“The fact [URL Pharma] did safety studies is to be applauded," says Dr. Herzig, adding that some return on investment is appropriate. But he says that at $5 a pill, "my personal belief is that it’s gouging."

Currently, some patients have been forced to go to several pharmacies to get the cheaper drug, says Chris Morris, MD, a Kingsport, Tenn., rheumatologist.

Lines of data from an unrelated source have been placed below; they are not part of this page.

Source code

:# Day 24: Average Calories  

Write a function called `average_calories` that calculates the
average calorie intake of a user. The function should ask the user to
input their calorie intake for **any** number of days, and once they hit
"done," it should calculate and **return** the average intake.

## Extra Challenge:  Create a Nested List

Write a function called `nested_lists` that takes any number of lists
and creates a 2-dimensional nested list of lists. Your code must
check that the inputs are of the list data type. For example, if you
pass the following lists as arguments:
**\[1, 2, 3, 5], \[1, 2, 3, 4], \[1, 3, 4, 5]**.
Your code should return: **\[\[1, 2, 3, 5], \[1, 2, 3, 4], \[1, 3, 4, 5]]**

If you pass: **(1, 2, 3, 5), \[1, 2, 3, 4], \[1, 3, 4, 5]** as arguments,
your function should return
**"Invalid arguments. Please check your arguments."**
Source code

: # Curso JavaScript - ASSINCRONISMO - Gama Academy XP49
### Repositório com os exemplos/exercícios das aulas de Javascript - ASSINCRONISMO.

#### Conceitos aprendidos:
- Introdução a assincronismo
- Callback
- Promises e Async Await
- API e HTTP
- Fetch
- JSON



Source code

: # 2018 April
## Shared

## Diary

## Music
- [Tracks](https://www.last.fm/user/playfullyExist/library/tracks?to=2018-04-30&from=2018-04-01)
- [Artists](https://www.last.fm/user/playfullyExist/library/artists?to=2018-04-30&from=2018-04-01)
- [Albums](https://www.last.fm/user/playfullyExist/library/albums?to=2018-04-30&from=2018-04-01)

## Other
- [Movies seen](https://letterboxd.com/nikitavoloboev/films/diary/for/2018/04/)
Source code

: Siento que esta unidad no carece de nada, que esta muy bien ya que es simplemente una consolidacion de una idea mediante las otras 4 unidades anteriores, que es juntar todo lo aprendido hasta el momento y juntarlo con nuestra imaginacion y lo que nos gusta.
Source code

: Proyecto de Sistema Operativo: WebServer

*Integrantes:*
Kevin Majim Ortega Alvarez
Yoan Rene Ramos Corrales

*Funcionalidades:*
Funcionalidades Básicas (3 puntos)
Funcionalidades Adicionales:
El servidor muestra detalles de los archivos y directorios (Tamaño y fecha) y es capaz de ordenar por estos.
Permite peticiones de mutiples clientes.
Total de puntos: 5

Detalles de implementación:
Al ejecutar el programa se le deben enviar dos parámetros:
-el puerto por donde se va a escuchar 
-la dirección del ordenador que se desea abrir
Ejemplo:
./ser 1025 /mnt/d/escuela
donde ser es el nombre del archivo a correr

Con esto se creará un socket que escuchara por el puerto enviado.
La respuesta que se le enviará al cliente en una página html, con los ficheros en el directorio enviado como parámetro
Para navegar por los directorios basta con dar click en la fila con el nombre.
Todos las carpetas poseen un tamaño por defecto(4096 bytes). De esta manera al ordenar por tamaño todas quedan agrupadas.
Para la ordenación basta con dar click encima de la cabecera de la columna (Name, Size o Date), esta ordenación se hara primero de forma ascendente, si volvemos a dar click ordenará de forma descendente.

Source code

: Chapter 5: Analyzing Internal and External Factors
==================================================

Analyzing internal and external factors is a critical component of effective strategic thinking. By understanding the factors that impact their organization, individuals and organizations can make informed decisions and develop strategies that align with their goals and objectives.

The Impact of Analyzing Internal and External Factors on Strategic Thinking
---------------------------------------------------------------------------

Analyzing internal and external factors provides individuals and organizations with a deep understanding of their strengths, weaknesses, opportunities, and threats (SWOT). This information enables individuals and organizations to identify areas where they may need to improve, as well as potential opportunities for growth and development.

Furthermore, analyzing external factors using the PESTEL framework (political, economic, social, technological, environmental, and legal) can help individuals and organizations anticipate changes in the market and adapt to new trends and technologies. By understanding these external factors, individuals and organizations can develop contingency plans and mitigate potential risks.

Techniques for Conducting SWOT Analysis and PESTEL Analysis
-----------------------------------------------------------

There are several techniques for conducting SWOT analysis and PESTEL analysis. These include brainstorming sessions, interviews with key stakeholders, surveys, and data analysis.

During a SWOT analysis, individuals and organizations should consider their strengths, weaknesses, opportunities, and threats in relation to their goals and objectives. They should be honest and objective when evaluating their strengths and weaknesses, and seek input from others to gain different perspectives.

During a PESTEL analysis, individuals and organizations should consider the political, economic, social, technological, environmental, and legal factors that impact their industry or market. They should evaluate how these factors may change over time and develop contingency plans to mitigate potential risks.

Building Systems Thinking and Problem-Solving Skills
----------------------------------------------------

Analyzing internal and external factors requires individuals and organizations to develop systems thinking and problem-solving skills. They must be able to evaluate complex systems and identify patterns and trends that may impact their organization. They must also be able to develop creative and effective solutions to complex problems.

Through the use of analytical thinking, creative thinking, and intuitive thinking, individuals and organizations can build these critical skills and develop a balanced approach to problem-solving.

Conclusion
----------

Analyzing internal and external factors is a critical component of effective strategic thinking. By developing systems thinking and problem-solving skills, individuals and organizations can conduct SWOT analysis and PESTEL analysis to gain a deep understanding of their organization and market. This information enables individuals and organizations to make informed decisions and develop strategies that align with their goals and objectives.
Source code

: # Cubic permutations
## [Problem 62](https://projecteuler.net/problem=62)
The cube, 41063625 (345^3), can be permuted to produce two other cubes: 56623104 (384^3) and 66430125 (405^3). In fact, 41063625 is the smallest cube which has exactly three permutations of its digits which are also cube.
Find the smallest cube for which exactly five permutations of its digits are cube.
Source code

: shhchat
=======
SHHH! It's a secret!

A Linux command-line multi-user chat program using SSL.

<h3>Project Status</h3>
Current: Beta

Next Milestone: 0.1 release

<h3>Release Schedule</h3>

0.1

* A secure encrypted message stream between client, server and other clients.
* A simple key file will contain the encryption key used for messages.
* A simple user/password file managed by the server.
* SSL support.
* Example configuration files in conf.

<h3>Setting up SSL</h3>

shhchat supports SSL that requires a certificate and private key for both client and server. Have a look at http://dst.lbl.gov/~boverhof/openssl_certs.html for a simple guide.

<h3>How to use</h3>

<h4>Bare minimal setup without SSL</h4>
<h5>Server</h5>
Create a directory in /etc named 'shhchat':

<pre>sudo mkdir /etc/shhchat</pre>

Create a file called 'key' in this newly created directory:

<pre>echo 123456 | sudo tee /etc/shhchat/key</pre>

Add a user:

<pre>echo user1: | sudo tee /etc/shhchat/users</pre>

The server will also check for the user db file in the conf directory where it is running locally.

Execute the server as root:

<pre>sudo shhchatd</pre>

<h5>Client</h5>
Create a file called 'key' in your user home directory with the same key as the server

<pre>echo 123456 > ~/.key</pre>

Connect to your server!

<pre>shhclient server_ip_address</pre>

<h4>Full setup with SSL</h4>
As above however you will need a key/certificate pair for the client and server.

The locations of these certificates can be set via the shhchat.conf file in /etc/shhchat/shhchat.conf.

Stanley Cohen, MD, president of the American College of Rheumatology, says the company appears willing to listen to physician concerns about the cost of Colcrys. Yet Dr. Cohen adds that he believes the FDA “was not prepared for the unintended consequences" of having just one company control the colchicine market.

FDA spokeswoman Karen Riley said the agency does not address pricing issues. “We took action on colchicine to ensure that what was on the market had been reviewed for safety and effectiveness," she said recently. But other experts say the FDA should be concerned about the price impact.

In “The Curious Case of Colchicine,” an editorial published online on April 14, 2010, in the New England Journal of Medicine, Aaron S. Kesselheim, MD, and Daniel Solomon, MD, both of Brigham and Women’s Hospital, in Boston, said that reward to drug companies for testing older drugs appears to be out of proportion to their level of investment with “no evidence of any meaningful improvement to the public health."

“An alternative solution,” they wrote, “probably much less expensive, would be for the FDA or the National Institutes of Health to fund trials that address outstanding questions related to widely available drugs such as colchcine.”.

Meanwhile, Kindle Horton of Jonesborough, Tenn., says the higher price is likely to lessen access to colchicine for many people with familial Mediterranean fever.

Horton, 29, was diagnosed with the disease after years of misdiagnosis and devastating pain and weakness. The disease is a rare, inherited disorder that produces recurrent fevers and painful inflammation of the abdomen, lungs and joints.

“The colchicine gave me my life back,” she says.

Horton is now taking an older version. The eventual switch to Colcrys will increase her health insurance costs, she says. “This is horrible that you take away something that can help people," she says. “This is a huge, huge issue, especially since we are supposed to be reforming health care."

URL Pharma, which as a privately held firm does not publicly disclose its financial information, says that improving its patient assistance program should make Colcrys affordable to everyone without insurance. 

A patient in a family of four making up to $132,000 a year will now qualify to pay, on a sliding scale, from $5 to $25 for a month’s supply of Colcrys, the company said. In addition, people with health insurance can qualify for a $25 co-pay plan.

“We want to make sure people get access to Colcrys,” says Matthew Davis, MD, the chief medical officer for URL Pharma.

Still, Nancy Sparks Morrison, who has familial Mediterranean fever, wants to see how the new pricing plays out with her Medicare Part D plan.

Morrison, 71, of Cross Lanes, W.Va., who blogs on familial Mediterranean fever and monitors a support group on the condition, now orders colchicine from Canada, paying $100 for 200 pills. She says she may run into the Medicare Part D doughnut hole after a few months – and pay a lot more for her drugs – if she starts taking brand-name Colcrys.

Before this year, Morrison says, most patients were paying 10 cents a pill for colchicine. “People are worried," she says. “A lot of folks are ordering it from Canada or Israel."